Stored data
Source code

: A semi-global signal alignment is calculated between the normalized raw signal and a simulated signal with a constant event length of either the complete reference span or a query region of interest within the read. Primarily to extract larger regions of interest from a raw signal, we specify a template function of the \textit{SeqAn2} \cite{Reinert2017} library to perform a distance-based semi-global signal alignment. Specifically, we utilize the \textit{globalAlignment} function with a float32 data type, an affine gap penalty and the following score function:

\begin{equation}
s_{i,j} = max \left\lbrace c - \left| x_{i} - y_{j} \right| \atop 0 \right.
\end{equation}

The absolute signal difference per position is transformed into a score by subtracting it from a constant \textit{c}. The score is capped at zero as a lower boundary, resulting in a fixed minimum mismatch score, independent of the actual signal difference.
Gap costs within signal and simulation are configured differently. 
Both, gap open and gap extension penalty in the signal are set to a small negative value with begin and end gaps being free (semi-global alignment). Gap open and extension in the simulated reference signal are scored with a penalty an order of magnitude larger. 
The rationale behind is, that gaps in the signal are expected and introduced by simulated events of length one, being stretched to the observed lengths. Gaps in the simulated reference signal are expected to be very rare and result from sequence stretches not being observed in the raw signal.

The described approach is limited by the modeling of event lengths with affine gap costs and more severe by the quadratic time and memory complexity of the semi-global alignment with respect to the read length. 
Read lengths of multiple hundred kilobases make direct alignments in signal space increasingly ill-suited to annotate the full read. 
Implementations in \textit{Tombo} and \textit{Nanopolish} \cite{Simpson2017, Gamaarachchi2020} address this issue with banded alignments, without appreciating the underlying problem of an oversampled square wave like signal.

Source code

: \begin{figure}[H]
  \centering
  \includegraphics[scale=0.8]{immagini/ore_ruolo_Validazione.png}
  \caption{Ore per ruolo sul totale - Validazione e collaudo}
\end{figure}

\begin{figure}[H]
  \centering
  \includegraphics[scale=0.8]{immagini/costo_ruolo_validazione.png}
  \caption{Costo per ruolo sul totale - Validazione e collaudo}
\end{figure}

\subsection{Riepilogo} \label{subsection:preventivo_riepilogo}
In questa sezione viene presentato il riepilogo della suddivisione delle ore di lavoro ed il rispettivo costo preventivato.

Task brief:
Your reply should consist of the records, duplicated exactly.

Response for this exercise:
Source code

: A semi-global signal alignment is calculated between the normalized raw signal and a simulated signal with a constant event length of either the complete reference span or a query region of interest within the read. Primarily to extract larger regions of interest from a raw signal, we specify a template function of the \textit{SeqAn2} \cite{Reinert2017} library to perform a distance-based semi-global signal alignment. Specifically, we utilize the \textit{globalAlignment} function with a float32 data type, an affine gap penalty and the following score function:

\begin{equation}
s_{i,j} = max \left\lbrace c - \left| x_{i} - y_{j} \right| \atop 0 \right.
\end{equation}

The absolute signal difference per position is transformed into a score by subtracting it from a constant \textit{c}. The score is capped at zero as a lower boundary, resulting in a fixed minimum mismatch score, independent of the actual signal difference.
Gap costs within signal and simulation are configured differently. 
Both, gap open and gap extension penalty in the signal are set to a small negative value with begin and end gaps being free (semi-global alignment). Gap open and extension in the simulated reference signal are scored with a penalty an order of magnitude larger. 
The rationale behind is, that gaps in the signal are expected and introduced by simulated events of length one, being stretched to the observed lengths. Gaps in the simulated reference signal are expected to be very rare and result from sequence stretches not being observed in the raw signal.

The described approach is limited by the modeling of event lengths with affine gap costs and more severe by the quadratic time and memory complexity of the semi-global alignment with respect to the read length. 
Read lengths of multiple hundred kilobases make direct alignments in signal space increasingly ill-suited to annotate the full read. 
Implementations in \textit{Tombo} and \textit{Nanopolish} \cite{Simpson2017, Gamaarachchi2020} address this issue with banded alignments, without appreciating the underlying problem of an oversampled square wave like signal.

Source code

: \begin{figure}[H]
  \centering
  \includegraphics[scale=0.8]{immagini/ore_ruolo_Validazione.png}
  \caption{Ore per ruolo sul totale - Validazione e collaudo}
\end{figure}

\begin{figure}[H]
  \centering
  \includegraphics[scale=0.8]{immagini/costo_ruolo_validazione.png}
  \caption{Costo per ruolo sul totale - Validazione e collaudo}
\end{figure}

\subsection{Riepilogo} \label{subsection:preventivo_riepilogo}
In questa sezione viene presentato il riepilogo della suddivisione delle ore di lavoro ed il rispettivo costo preventivato.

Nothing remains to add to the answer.